Collected data:
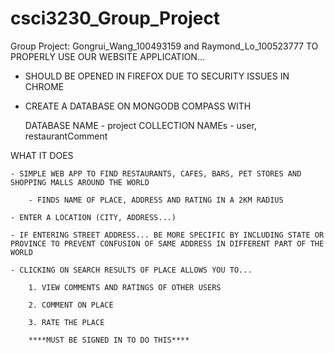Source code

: # csci3230_Group_Project
Group Project: Gongrui_Wang_100493159 and Raymond_Lo_100523777
TO PROPERLY USE OUR WEBSITE APPLICATION...


- SHOULD BE OPENED IN FIREFOX DUE TO SECURITY ISSUES IN CHROME

- CREATE A DATABASE ON MONGODB COMPASS WITH
	
	DATABASE NAME - project
	COLLECTION NAMEs - user, restaurantComment



WHAT IT DOES

	
	- SIMPLE WEB APP TO FIND RESTAURANTS, CAFES, BARS, PET STORES AND SHOPPING MALLS AROUND THE WORLD
	
		- FINDS NAME OF PLACE, ADDRESS AND RATING IN A 2KM RADIUS

	- ENTER A LOCATION (CITY, ADDRESS...)
	
	- IF ENTERING STREET ADDRESS... BE MORE SPECIFIC BY INCLUDING STATE OR PROVINCE TO PREVENT CONFUSION OF SAME ADDRESS IN DIFFERENT PART OF THE WORLD

	- CLICKING ON SEARCH RESULTS OF PLACE ALLOWS YOU TO...

		1. VIEW COMMENTS AND RATINGS OF OTHER USERS

		2. COMMENT ON PLACE

		3. RATE THE PLACE
			
		****MUST BE SIGNED IN TO DO THIS****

■ WORK TASK
Will you return exactly the lines above from the one with "- SIMPLE WEB" down to the one with "- CLICKING ON", counting both as part of the range?

■ RESPONSE TO THIS EXERCISE
	- SIMPLE WEB APP TO FIND RESTAURANTS, CAFES, BARS, PET STORES AND SHOPPING MALLS AROUND THE WORLD
	
		- FINDS NAME OF PLACE, ADDRESS AND RATING IN A 2KM RADIUS

	- ENTER A LOCATION (CITY, ADDRESS...)
	
	- IF ENTERING STREET ADDRESS... BE MORE SPECIFIC BY INCLUDING STATE OR PROVINCE TO PREVENT CONFUSION OF SAME ADDRESS IN DIFFERENT PART OF THE WORLD

	- CLICKING ON SEARCH RESULTS OF PLACE ALLOWS YOU TO...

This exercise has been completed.